Closed CarlinLiao closed 3 months ago
On my WSL machine, make test
hangs on multiple tests, for reasons I suspect are related to my environment and not the changes I made. Here's some abridged output:
module-test-ondemand, class counts cohoused datasets
Attempt 24 to check readiness of containers.
Containers are ready
┈┈┈┈┈┈┈┈┈┈┈┈┈┈┈┈┈┈┈┈┈┈┈┈┈┈┈┈┈┈┈┈┈┈┈┈┈┈┈┈┈┈┈┈┈┈┈┈┈┈┈┈┈┈┈┈┈┈┈┈┈┈┈┈┈┈┈┈ Setup env. (27s)
┃ class counts cohoused datasets ┈┈┈
(Started recording Docker compose logs for this test.)
07-11 15:28:44 [ DEBUG ] 129 ondemand.providers.counts_provider ┃ Creating feature with specifiers: positive_markers=('CD3',) negative_markers=('CD8', 'CD20')
07-11 15:28:44 [ DEBUG ] 308 workflow.common.export_features ┃ Inserted specification 1 (population fractions).
07-11 15:28:44 [ DEBUG ] 315 workflow.common.export_features ┃ Inserting specifier: (1, '(("CD3",), ("CD8", "CD20"))', '1')
07-11 15:28:44 [ DEBUG ] 33 ondemand.scheduler ┃ Notifying queue activity channel that there are new items.
07-11 15:28:45 [ DEBUG ] 141 ondemand.request_scheduling ┃ Waiting for signal that feature 1 may be ready.
07-11 15:28:45 [ DEBUG ] 150 ondemand.request_scheduling ┃ A job is complete, so 1 may be ready.
07-11 15:28:45 [ DEBUG ] 150 ondemand.request_scheduling ┃ A job is complete, so 1 may be ready.
07-11 15:28:45 [ DEBUG ] 150 ondemand.request_scheduling ┃ A job is complete, so 1 may be ready.
07-11 15:28:45 [ DEBUG ] 150 ondemand.request_scheduling ┃ A job is complete, so 1 may be ready.
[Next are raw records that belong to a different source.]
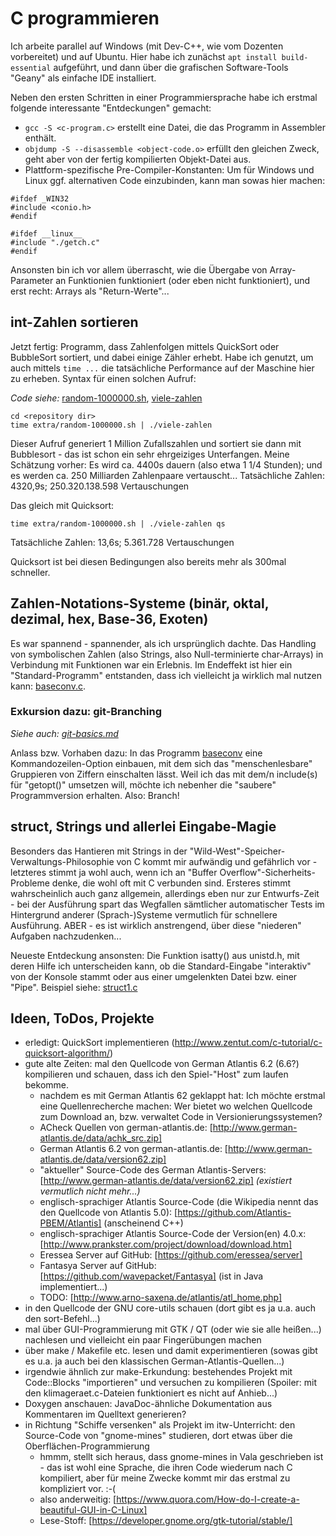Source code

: # C programmieren

Ich arbeite parallel auf Windows (mit Dev-C++, wie vom Dozenten vorbereitet) und auf Ubuntu. Hier habe ich zunächst `apt install build-essential` aufgeführt, und dann über die grafischen Software-Tools "Geany" als einfache IDE installiert.

Neben den ersten Schritten in einer Programmiersprache habe ich erstmal folgende interessante "Entdeckungen" gemacht:
* `gcc -S <c-program.c>` erstellt eine Datei, die das Programm in Assembler enthält.
* `objdump -S --disassemble <object-code.o>` erfüllt den gleichen Zweck, geht aber von der fertig kompilierten Objekt-Datei aus.
* Plattform-spezifische Pre-Compiler-Konstanten: Um für Windows und Linux ggf. alternativen Code einzubinden, kann man sowas hier machen:
```
#ifdef _WIN32
#include <conio.h>
#endif

#ifdef __linux__
#include "./getch.c"
#endif
```

Ansonsten bin ich vor allem überrascht, wie die Übergabe von Array-Parameter an Funktionien funktioniert (oder eben nicht funktioniert), und erst recht: Arrays als "Return-Werte"...

## int-Zahlen sortieren

Jetzt fertig: Programm, dass Zahlenfolgen mittels QuickSort oder BubbleSort sortiert, und dabei einige Zähler erhebt. Habe ich genutzt, um auch mittels `time ...` die tatsächliche Performance auf der Maschine hier zu erheben.
Syntax für einen solchen Aufruf:

*Code siehe:* [random-1000000.sh](extra/random-1000000.sh), [viele-zahlen](viele-zahlen.c)

```
cd <repository dir>
time extra/random-1000000.sh | ./viele-zahlen
```
Dieser Aufruf generiert 1 Million Zufallszahlen und sortiert sie dann mit Bubblesort - das ist schon ein sehr ehrgeiziges Unterfangen. Meine Schätzung vorher: Es wird ca. 4400s dauern (also etwa 1 1/4 Stunden); und es werden ca. 250 Milliarden Zahlenpaare vertauscht...
Tatsächliche Zahlen:
4320,9s; 250.320.138.598 Vertauschungen

Das gleich mit Quicksort:
```
time extra/random-1000000.sh | ./viele-zahlen qs
```
Tatsächliche Zahlen:
13,6s; 5.361.728 Vertauschungen

Quicksort ist bei diesen Bedingungen also bereits mehr als 300mal schneller.

## Zahlen-Notations-Systeme (binär, oktal, dezimal, hex, Base-36, Exoten)

Es war spannend - spannender, als ich ursprünglich dachte. Das Handling von symbolischen Zahlen (also Strings, also Null-terminierte char-Arrays) in Verbindung mit Funktionen war ein Erlebnis. Im Endeffekt ist hier ein "Standard-Programm" entstanden, dass ich vielleicht ja wirklich mal nutzen kann: [baseconv.c](baseconv.c).

### Exkursion dazu: git-Branching
_Siehe auch: [git-basics.md](git-basics.md)_

Anlass bzw. Vorhaben dazu: In das Programm [baseconv](baseconv.c) eine Kommandozeilen-Option einbauen, mit dem sich das "menschenlesbare" Gruppieren von Ziffern einschalten lässt. Weil ich das mit dem/n include(s) für "getopt()" umsetzen will, möchte ich nebenher die "saubere" Programmversion erhalten. Also: Branch!

## struct, Strings und allerlei Eingabe-Magie
Besonders das Hantieren mit Strings in der 
"Wild-West"-Speicher-Verwaltungs-Philosophie von C kommt mir aufwändig und 
gefährlich vor - letzteres stimmt ja wohl auch, wenn ich an 
"Buffer Overflow"-Sicherheits-Probleme denke, die wohl oft mit C verbunden 
sind. Ersteres stimmt wahrscheinlich auch ganz allgemein, allerdings eben 
nur zur Entwurfs-Zeit - bei der Ausführung spart das Wegfallen sämtlicher 
automatischer Tests im Hintergrund anderer (Sprach-)Systeme vermutlich für
schnellere Ausführung. ABER - es ist wirklich anstrengend, über diese 
"niederen" Aufgaben nachzudenken...

Neueste Entdeckung ansonsten: Die Funktion isatty() aus unistd.h, mit deren
Hilfe ich unterscheiden kann, ob die Standard-Eingabe "interaktiv" von der
Konsole stammt oder aus einer umgelenkten Datei bzw. einer "Pipe". Beispiel 
siehe: [struct1.c](struct1.c)

## Ideen, ToDos, Projekte
* erledigt: QuickSort implementieren (http://www.zentut.com/c-tutorial/c-quicksort-algorithm/)
* gute alte Zeiten: mal den Quellcode von German Atlantis 6.2 (6.6?) kompilieren und schauen, dass ich den Spiel-"Host" zum laufen bekomme.
  * nachdem es mit German Atlantis 62 geklappt hat: Ich möchte erstmal eine Quellenrecherche machen: Wer bietet wo welchen Quellcode zum Download an, bzw. verwaltet Code in Versionierungssystemen?
  * ACheck Quellen von german-atlantis.de: [http://www.german-atlantis.de/data/achk_src.zip]
  * German Atlantis 6.2 von german-atlantis.de: [http://www.german-atlantis.de/data/version62.zip]
  * "aktueller" Source-Code des German Atlantis-Servers: [http://www.german-atlantis.de/data/version62.zip] _(existiert vermutlich nicht mehr...)_
  * englisch-sprachiger Atlantis Source-Code (die Wikipedia nennt das den Quellcode von Atlantis 5.0): [https://github.com/Atlantis-PBEM/Atlantis] (anscheinend C++)
  * englisch-sprachiger Atlantis Source-Code der Version(en) 4.0.x: [http://www.prankster.com/project/download/download.htm]
  * Eressea Server auf GitHub: [https://github.com/eressea/server]
  * Fantasya Server auf GitHub: [https://github.com/wavepacket/Fantasya] (ist in Java implementiert...)
  * TODO: [http://www.arno-saxena.de/atlantis/atl_home.php]
* in den Quellcode der GNU core-utils schauen (dort gibt es ja u.a. auch den sort-Befehl...)
* mal über GUI-Programmierung mit GTK / QT (oder wie sie alle heißen...) nachlesen und vielleicht ein paar Fingerübungen machen
* über make / Makefile etc. lesen und damit experimentieren (sowas gibt es u.a. ja auch bei den klassischen German-Atlantis-Quellen...)
* irgendwie ähnlich zur make-Erkundung: bestehendes Projekt mit Code::Blocks "importieren" und versuchen zu kompilieren (Spoiler: mit den klimageraet.c-Dateien funktioniert es nicht auf Anhieb...)
* Doxygen anschauen: JavaDoc-ähnliche Dokumentation aus Kommentaren im Quelltext generieren?
* in Richtung "Schiffe versenken" als Projekt im itw-Unterricht: den Source-Code von "gnome-mines" studieren, dort etwas über die Oberflächen-Programmierung
  * hmmm, stellt sich heraus, dass gnome-mines in Vala geschrieben ist - das ist wohl eine Sprache, die ihren Code wiederum nach C kompiliert, aber für meine Zwecke kommt mir das erstmal zu kompliziert vor. :-(
  * also anderweitig: [https://www.quora.com/How-do-I-create-a-beautiful-GUI-in-C-Linux]
  * Lese-Stoff: [https://developer.gnome.org/gtk-tutorial/stable/]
07-11 15:28:46 [ DEBUG ] 150 ondemand.request_scheduling ┃ A job is complete, so 1 may be ready.
07-11 15:28:46 [ DEBUG ] 150 ondemand.request_scheduling ┃ A job is complete, so 1 may be ready.
07-11 15:28:46 [ DEBUG ] 150 ondemand.request_scheduling ┃ A job is complete, so 1 may be ready.
^CTraceback (most recent call last):
File "/mount_sources/ondemand/module_tests/get_class_counts.py", line 30, in <module>
main()
File "/mount_sources/ondemand/module_tests/get_class_counts.py", line 14, in main
counts = get_counts(
^^^^^^^^^^^
File "/mount_sources/ondemand/module_tests/get_class_counts.py", line 9, in get_counts
return OnDemandRequester.get_counts_by_specimen(positives, negatives, study_name, 0, ())
^^^^^^^^^^^^^^^^^^^^^^^^^^^^^^^^^^^^^^^^^^^^^^^^^^^^^^^^^^^^^^^^^^^^^^^^^^^^^^^^^
File "/usr/local/lib/python3.11/dist-packages/spatialprofilingtoolbox/ondemand/request_scheduling.py", line 59, in get_counts_by_specimen
feature1, counts, counts_all = OnDemandRequester._counts(study_name, phenotype, selected)
^^^^^^^^^^^^^^^^^^^^^^^^^^^^^^^^^^^^^^^^^^^^^^^^^^^^^^^^^^
File "/usr/local/lib/python3.11/dist-packages/spatialprofilingtoolbox/ondemand/request_scheduling.py", line 104, in _counts
cls._wait_for_wrappedup(connection, get_results)
File "/usr/local/lib/python3.11/dist-packages/spatialprofilingtoolbox/ondemand/request_scheduling.py", line 143, in _wait_for_wrappedup
for notification in notifications:
File "/usr/local/lib/python3.11/dist-packages/psycopg/connection.py", line 935, in notifies
raise ex.with_traceback(None)
KeyboardInterrupt
┃ retrieval of gnn plot ┈┈┈
(Started recording Docker compose logs for this test.)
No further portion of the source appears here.